いや、落ち着こう!

今はいつから記憶がないのか、冷静に思い出さなくてはいけないのだから。

思い起こせば、私は、多かれ少なかれうまくいかない人間だった。小さい頃からそうだった。

泣いたこともなかった。悲しいとか、寂しいとか、あまり感じなかった。

両親は忙しく働いていて、あまり私の成績とか、学校の話に興味がなかった。

ただ、楽しかったことは、いわゆるいいかげんな生徒を叱責することだった。正しい理論をかざして、先生の賞賛を勝ち取っていた。それこそが、大義だった。
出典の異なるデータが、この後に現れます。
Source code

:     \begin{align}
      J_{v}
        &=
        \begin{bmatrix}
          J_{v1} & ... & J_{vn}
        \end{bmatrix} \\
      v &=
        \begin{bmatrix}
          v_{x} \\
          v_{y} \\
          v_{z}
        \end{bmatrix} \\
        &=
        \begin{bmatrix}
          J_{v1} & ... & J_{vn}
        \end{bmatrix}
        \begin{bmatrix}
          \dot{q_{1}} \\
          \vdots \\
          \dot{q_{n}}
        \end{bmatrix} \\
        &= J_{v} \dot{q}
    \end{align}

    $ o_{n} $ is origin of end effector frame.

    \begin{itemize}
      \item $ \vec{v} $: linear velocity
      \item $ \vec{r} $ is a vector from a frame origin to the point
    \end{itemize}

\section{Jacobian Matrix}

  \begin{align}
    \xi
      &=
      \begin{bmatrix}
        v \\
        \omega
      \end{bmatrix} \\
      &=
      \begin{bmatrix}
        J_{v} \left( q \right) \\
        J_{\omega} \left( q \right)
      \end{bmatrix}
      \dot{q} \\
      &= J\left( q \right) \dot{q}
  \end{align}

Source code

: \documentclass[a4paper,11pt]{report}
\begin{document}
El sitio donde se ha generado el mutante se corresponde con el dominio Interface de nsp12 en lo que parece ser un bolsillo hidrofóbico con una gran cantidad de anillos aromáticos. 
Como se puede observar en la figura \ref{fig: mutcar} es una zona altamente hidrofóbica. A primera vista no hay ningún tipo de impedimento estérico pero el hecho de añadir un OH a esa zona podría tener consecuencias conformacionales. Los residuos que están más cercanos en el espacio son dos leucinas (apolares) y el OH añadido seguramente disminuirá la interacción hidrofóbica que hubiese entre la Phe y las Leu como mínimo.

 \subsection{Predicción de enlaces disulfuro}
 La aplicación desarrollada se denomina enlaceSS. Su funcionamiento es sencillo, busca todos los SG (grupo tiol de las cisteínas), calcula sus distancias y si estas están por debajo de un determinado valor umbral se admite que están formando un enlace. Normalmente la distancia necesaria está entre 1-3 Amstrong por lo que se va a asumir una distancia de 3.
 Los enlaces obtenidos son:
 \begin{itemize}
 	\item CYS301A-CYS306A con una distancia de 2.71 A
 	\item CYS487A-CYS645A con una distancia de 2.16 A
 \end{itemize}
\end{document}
汚いやり方が許せなかった。当然、いじめがあったら、遠慮なく先生に訴えた。

いたらない大人にも、同じように向かっていった。いいかげんなことを話す大人に、戯れ言を話すなと言ったこともあった。そのときは、殴られかかったが……。

浮いた噂は一度もなく、大きな失敗もなかった。

親友と呼べる存在はいなかったが、煩わしさもないので、寂しくもなかった。

傍から見たら、強い人間とも、変人とも見えただろう。

だが、私はいたって普通だった。

『そう言う君たちこそ、変わってるんじゃないのよ!』

そう思っていた。

おおまかに言えば、私のような人間は、日本では『変な人』なのだ。

だから、寂しくなくやっていける。強くもなれる。しかし、何を考えているかわかってもらえない。理解されない……。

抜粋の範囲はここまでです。